Stored entries
*** Block opens ***

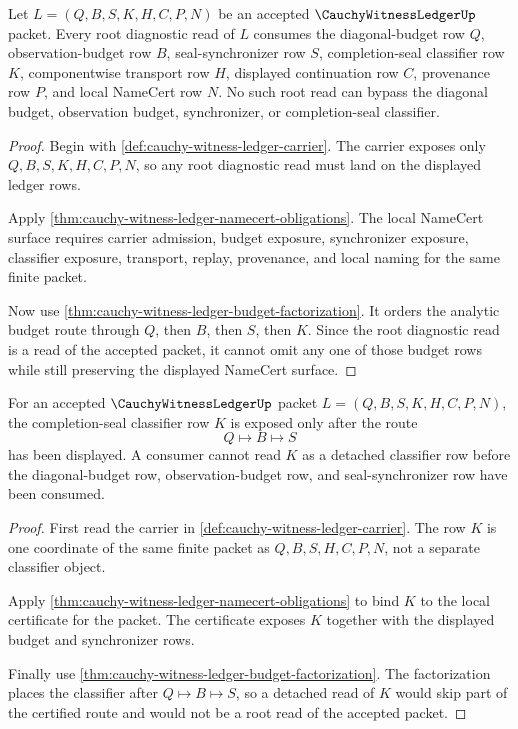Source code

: \begin{theorem}
\label{thm:cauchy-witness-ledger-root-diagnostic-budget-totality}
Let $L=(Q,B,S,K,H,C,P,N)$ be an accepted $\CauchyWitnessLedgerUp$ packet. Every root diagnostic read of $L$ consumes the diagonal-budget row $Q$, observation-budget row $B$, seal-synchronizer row $S$, completion-seal classifier row $K$, componentwise transport row $H$, displayed continuation row $C$, provenance row $P$, and local NameCert row $N$. No such root read can bypass the diagonal budget, observation budget, synchronizer, or completion-seal classifier.
\end{theorem}
\begin{proof}
Begin with \autoref{def:cauchy-witness-ledger-carrier}. The carrier exposes only $Q,B,S,K,H,C,P,N$, so any root diagnostic read must land on the displayed ledger rows.

Apply \autoref{thm:cauchy-witness-ledger-namecert-obligations}. The local NameCert surface requires carrier admission, budget exposure, synchronizer exposure, classifier exposure, transport, replay, provenance, and local naming for the same finite packet.

Now use \autoref{thm:cauchy-witness-ledger-budget-factorization}. It orders the analytic budget route through $Q$, then $B$, then $S$, then $K$. Since the root diagnostic read is a read of the accepted packet, it cannot omit any one of those budget rows while still preserving the displayed NameCert surface.
\end{proof}

\begin{theorem}
\label{thm:cauchy-witness-ledger-root-seal-classifier-lock}
For an accepted $\CauchyWitnessLedgerUp$ packet $L=(Q,B,S,K,H,C,P,N)$, the completion-seal classifier row $K$ is exposed only after the route
$$
Q \longmapsto B \longmapsto S
$$
has been displayed. A consumer cannot read $K$ as a detached classifier row before the diagonal-budget row, observation-budget row, and seal-synchronizer row have been consumed.
\end{theorem}
\begin{proof}
First read the carrier in \autoref{def:cauchy-witness-ledger-carrier}. The row $K$ is one coordinate of the same finite packet as $Q,B,S,H,C,P,N$, not a separate classifier object.

Apply \autoref{thm:cauchy-witness-ledger-namecert-obligations} to bind $K$ to the local certificate for the packet. The certificate exposes $K$ together with the displayed budget and synchronizer rows.

Finally use \autoref{thm:cauchy-witness-ledger-budget-factorization}. The factorization places the classifier after $Q \longmapsto B \longmapsto S$, so a detached read of $K$ would skip part of the certified route and would not be a root read of the accepted packet.
\end{proof}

*** Block closes ***

WORK INSTRUCTIONS =
Make an exact copy of the records shown above, without the pictures.

SOLUTION =
Source code

: \begin{theorem}
\label{thm:cauchy-witness-ledger-root-diagnostic-budget-totality}
Let $L=(Q,B,S,K,H,C,P,N)$ be an accepted $\CauchyWitnessLedgerUp$ packet. Every root diagnostic read of $L$ consumes the diagonal-budget row $Q$, observation-budget row $B$, seal-synchronizer row $S$, completion-seal classifier row $K$, componentwise transport row $H$, displayed continuation row $C$, provenance row $P$, and local NameCert row $N$. No such root read can bypass the diagonal budget, observation budget, synchronizer, or completion-seal classifier.
\end{theorem}
\begin{proof}
Begin with \autoref{def:cauchy-witness-ledger-carrier}. The carrier exposes only $Q,B,S,K,H,C,P,N$, so any root diagnostic read must land on the displayed ledger rows.

Apply \autoref{thm:cauchy-witness-ledger-namecert-obligations}. The local NameCert surface requires carrier admission, budget exposure, synchronizer exposure, classifier exposure, transport, replay, provenance, and local naming for the same finite packet.

Now use \autoref{thm:cauchy-witness-ledger-budget-factorization}. It orders the analytic budget route through $Q$, then $B$, then $S$, then $K$. Since the root diagnostic read is a read of the accepted packet, it cannot omit any one of those budget rows while still preserving the displayed NameCert surface.
\end{proof}

\begin{theorem}
\label{thm:cauchy-witness-ledger-root-seal-classifier-lock}
For an accepted $\CauchyWitnessLedgerUp$ packet $L=(Q,B,S,K,H,C,P,N)$, the completion-seal classifier row $K$ is exposed only after the route
$$
Q \longmapsto B \longmapsto S
$$
has been displayed. A consumer cannot read $K$ as a detached classifier row before the diagonal-budget row, observation-budget row, and seal-synchronizer row have been consumed.
\end{theorem}
\begin{proof}
First read the carrier in \autoref{def:cauchy-witness-ledger-carrier}. The row $K$ is one coordinate of the same finite packet as $Q,B,S,H,C,P,N$, not a separate classifier object.

Apply \autoref{thm:cauchy-witness-ledger-namecert-obligations} to bind $K$ to the local certificate for the packet. The certificate exposes $K$ together with the displayed budget and synchronizer rows.

Finally use \autoref{thm:cauchy-witness-ledger-budget-factorization}. The factorization places the classifier after $Q \longmapsto B \longmapsto S$, so a detached read of $K$ would skip part of the certified route and would not be a root read of the accepted packet.
\end{proof}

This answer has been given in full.